* Try it
Each line of data below is to be returned exactly, leaving out any picture.

* Data to examine
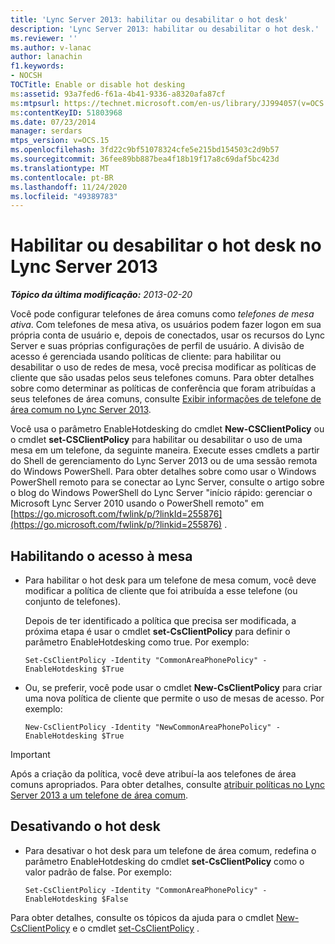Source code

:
 ```yaml
---
title: 'Lync Server 2013: habilitar ou desabilitar o hot desk'
description: 'Lync Server 2013: habilitar ou desabilitar o hot desk.'
ms.reviewer: ''
ms.author: v-lanac
author: lanachin
f1.keywords:
- NOCSH
TOCTitle: Enable or disable hot desking
ms:assetid: 93a7fed6-f61a-4b41-9336-a8320afa87cf
ms:mtpsurl: https://technet.microsoft.com/en-us/library/JJ994057(v=OCS.15)
ms:contentKeyID: 51803968
ms.date: 07/23/2014
manager: serdars
mtps_version: v=OCS.15
ms.openlocfilehash: 3fd22c9bf51078324cfe5e215bd154503c2d9b57
ms.sourcegitcommit: 36fee89bb887bea4f18b19f17a8c69daf5bc423d
ms.translationtype: MT
ms.contentlocale: pt-BR
ms.lasthandoff: 11/24/2020
ms.locfileid: "49389783"
---
```

# <a name="enable-or-disable-hot-desking-in-lync-server-2013"></a>Habilitar ou desabilitar o hot desk no Lync Server 2013

<div data-xmlns="http://www.w3.org/1999/xhtml">

<div class="topic" data-xmlns="http://www.w3.org/1999/xhtml" data-msxsl="urn:schemas-microsoft-com:xslt" data-cs="https://msdn.microsoft.com/">

<div data-asp="https://msdn2.microsoft.com/asp">



</div>

<div id="mainSection">

<div id="mainBody">

<span> </span>

_**Tópico da última modificação:** 2013-02-20_

Você pode configurar telefones de área comuns como *telefones de mesa ativa*. Com telefones de mesa ativa, os usuários podem fazer logon em sua própria conta de usuário e, depois de conectados, usar os recursos do Lync Server e suas próprias configurações de perfil de usuário. A divisão de acesso é gerenciada usando políticas de cliente: para habilitar ou desabilitar o uso de redes de mesa, você precisa modificar as políticas de cliente que são usadas pelos seus telefones comuns. Para obter detalhes sobre como determinar as políticas de conferência que foram atribuídas a seus telefones de área comuns, consulte [Exibir informações de telefone de área comum no Lync Server 2013](lync-server-2013-view-common-area-phone-information.md).

Você usa o parâmetro EnableHotdesking do cmdlet **New-CSClientPolicy** ou o cmdlet **set-CSClientPolicy** para habilitar ou desabilitar o uso de uma mesa em um telefone, da seguinte maneira. Execute esses cmdlets a partir do Shell de gerenciamento do Lync Server 2013 ou de uma sessão remota do Windows PowerShell. Para obter detalhes sobre como usar o Windows PowerShell remoto para se conectar ao Lync Server, consulte o artigo sobre o blog do Windows PowerShell do Lync Server "início rápido: gerenciar o Microsoft Lync Server 2010 usando o PowerShell remoto" em [https://go.microsoft.com/fwlink/p/?linkId=255876](https://go.microsoft.com/fwlink/p/?linkid=255876) .

<div>


<div>

## <a name="enabling-hot-desking"></a>Habilitando o acesso à mesa

  - Para habilitar o hot desk para um telefone de mesa comum, você deve modificar a política de cliente que foi atribuída a esse telefone (ou conjunto de telefones).
    
    Depois de ter identificado a política que precisa ser modificada, a próxima etapa é usar o cmdlet **set-CsClientPolicy** para definir o parâmetro EnableHotdesking como true. Por exemplo:
    
        Set-CsClientPolicy -Identity "CommonAreaPhonePolicy" - EnableHotdesking $True

  - Ou, se preferir, você pode usar o cmdlet **New-CsClientPolicy** para criar uma nova política de cliente que permite o uso de mesas de acesso. Por exemplo:
    
        New-CsClientPolicy -Identity "NewCommonAreaPhonePolicy" - EnableHotdesking $True

</div>

<div>


> [!IMPORTANT]  
> Após a criação da política, você deve atribuí-la aos telefones de área comuns apropriados. Para obter detalhes, consulte <A href="lync-server-2013-assign-policies-to-a-common-area-phone.md">atribuir políticas no Lync Server 2013 a um telefone de área comum</A>.



</div>

<div>

## <a name="disabling-hot-desking"></a>Desativando o hot desk

  - Para desativar o hot desk para um telefone de área comum, redefina o parâmetro EnableHotdesking do cmdlet **set-CsClientPolicy** como o valor padrão de false. Por exemplo:
    
        Set-CsClientPolicy -Identity "CommonAreaPhonePolicy" - EnableHotdesking $False

</div>

Para obter detalhes, consulte os tópicos da ajuda para o cmdlet [New-CsClientPolicy](https://docs.microsoft.com/powershell/module/skype/New-CsClientPolicy) e o cmdlet [set-CsClientPolicy](https://docs.microsoft.com/powershell/module/skype/Set-CsClientPolicy) .

</div>

</div>

<span> </span>

</div>

</div>

</div>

* Reply to the task
Source code

:
 ```yaml
---
title: 'Lync Server 2013: habilitar ou desabilitar o hot desk'
description: 'Lync Server 2013: habilitar ou desabilitar o hot desk.'
ms.reviewer: ''
ms.author: v-lanac
author: lanachin
f1.keywords:
- NOCSH
TOCTitle: Enable or disable hot desking
ms:assetid: 93a7fed6-f61a-4b41-9336-a8320afa87cf
ms:mtpsurl: https://technet.microsoft.com/en-us/library/JJ994057(v=OCS.15)
ms:contentKeyID: 51803968
ms.date: 07/23/2014
manager: serdars
mtps_version: v=OCS.15
ms.openlocfilehash: 3fd22c9bf51078324cfe5e215bd154503c2d9b57
ms.sourcegitcommit: 36fee89bb887bea4f18b19f17a8c69daf5bc423d
ms.translationtype: MT
ms.contentlocale: pt-BR
ms.lasthandoff: 11/24/2020
ms.locfileid: "49389783"
---
```

# <a name="enable-or-disable-hot-desking-in-lync-server-2013"></a>Habilitar ou desabilitar o hot desk no Lync Server 2013

<div data-xmlns="http://www.w3.org/1999/xhtml">

<div class="topic" data-xmlns="http://www.w3.org/1999/xhtml" data-msxsl="urn:schemas-microsoft-com:xslt" data-cs="https://msdn.microsoft.com/">

<div data-asp="https://msdn2.microsoft.com/asp">



</div>

<div id="mainSection">

<div id="mainBody">

<span> </span>

_**Tópico da última modificação:** 2013-02-20_

Você pode configurar telefones de área comuns como *telefones de mesa ativa*. Com telefones de mesa ativa, os usuários podem fazer logon em sua própria conta de usuário e, depois de conectados, usar os recursos do Lync Server e suas próprias configurações de perfil de usuário. A divisão de acesso é gerenciada usando políticas de cliente: para habilitar ou desabilitar o uso de redes de mesa, você precisa modificar as políticas de cliente que são usadas pelos seus telefones comuns. Para obter detalhes sobre como determinar as políticas de conferência que foram atribuídas a seus telefones de área comuns, consulte [Exibir informações de telefone de área comum no Lync Server 2013](lync-server-2013-view-common-area-phone-information.md).

Você usa o parâmetro EnableHotdesking do cmdlet **New-CSClientPolicy** ou o cmdlet **set-CSClientPolicy** para habilitar ou desabilitar o uso de uma mesa em um telefone, da seguinte maneira. Execute esses cmdlets a partir do Shell de gerenciamento do Lync Server 2013 ou de uma sessão remota do Windows PowerShell. Para obter detalhes sobre como usar o Windows PowerShell remoto para se conectar ao Lync Server, consulte o artigo sobre o blog do Windows PowerShell do Lync Server "início rápido: gerenciar o Microsoft Lync Server 2010 usando o PowerShell remoto" em [https://go.microsoft.com/fwlink/p/?linkId=255876](https://go.microsoft.com/fwlink/p/?linkid=255876) .

<div>


<div>

## <a name="enabling-hot-desking"></a>Habilitando o acesso à mesa

  - Para habilitar o hot desk para um telefone de mesa comum, você deve modificar a política de cliente que foi atribuída a esse telefone (ou conjunto de telefones).
    
    Depois de ter identificado a política que precisa ser modificada, a próxima etapa é usar o cmdlet **set-CsClientPolicy** para definir o parâmetro EnableHotdesking como true. Por exemplo:
    
        Set-CsClientPolicy -Identity "CommonAreaPhonePolicy" - EnableHotdesking $True

  - Ou, se preferir, você pode usar o cmdlet **New-CsClientPolicy** para criar uma nova política de cliente que permite o uso de mesas de acesso. Por exemplo:
    
        New-CsClientPolicy -Identity "NewCommonAreaPhonePolicy" - EnableHotdesking $True

</div>

<div>


> [!IMPORTANT]  
> Após a criação da política, você deve atribuí-la aos telefones de área comuns apropriados. Para obter detalhes, consulte <A href="lync-server-2013-assign-policies-to-a-common-area-phone.md">atribuir políticas no Lync Server 2013 a um telefone de área comum</A>.



</div>

<div>

## <a name="disabling-hot-desking"></a>Desativando o hot desk

  - Para desativar o hot desk para um telefone de área comum, redefina o parâmetro EnableHotdesking do cmdlet **set-CsClientPolicy** como o valor padrão de false. Por exemplo:
    
        Set-CsClientPolicy -Identity "CommonAreaPhonePolicy" - EnableHotdesking $False

</div>

Para obter detalhes, consulte os tópicos da ajuda para o cmdlet [New-CsClientPolicy](https://docs.microsoft.com/powershell/module/skype/New-CsClientPolicy) e o cmdlet [set-CsClientPolicy](https://docs.microsoft.com/powershell/module/skype/Set-CsClientPolicy) .

</div>

</div>

<span> </span>

</div>

</div>

</div>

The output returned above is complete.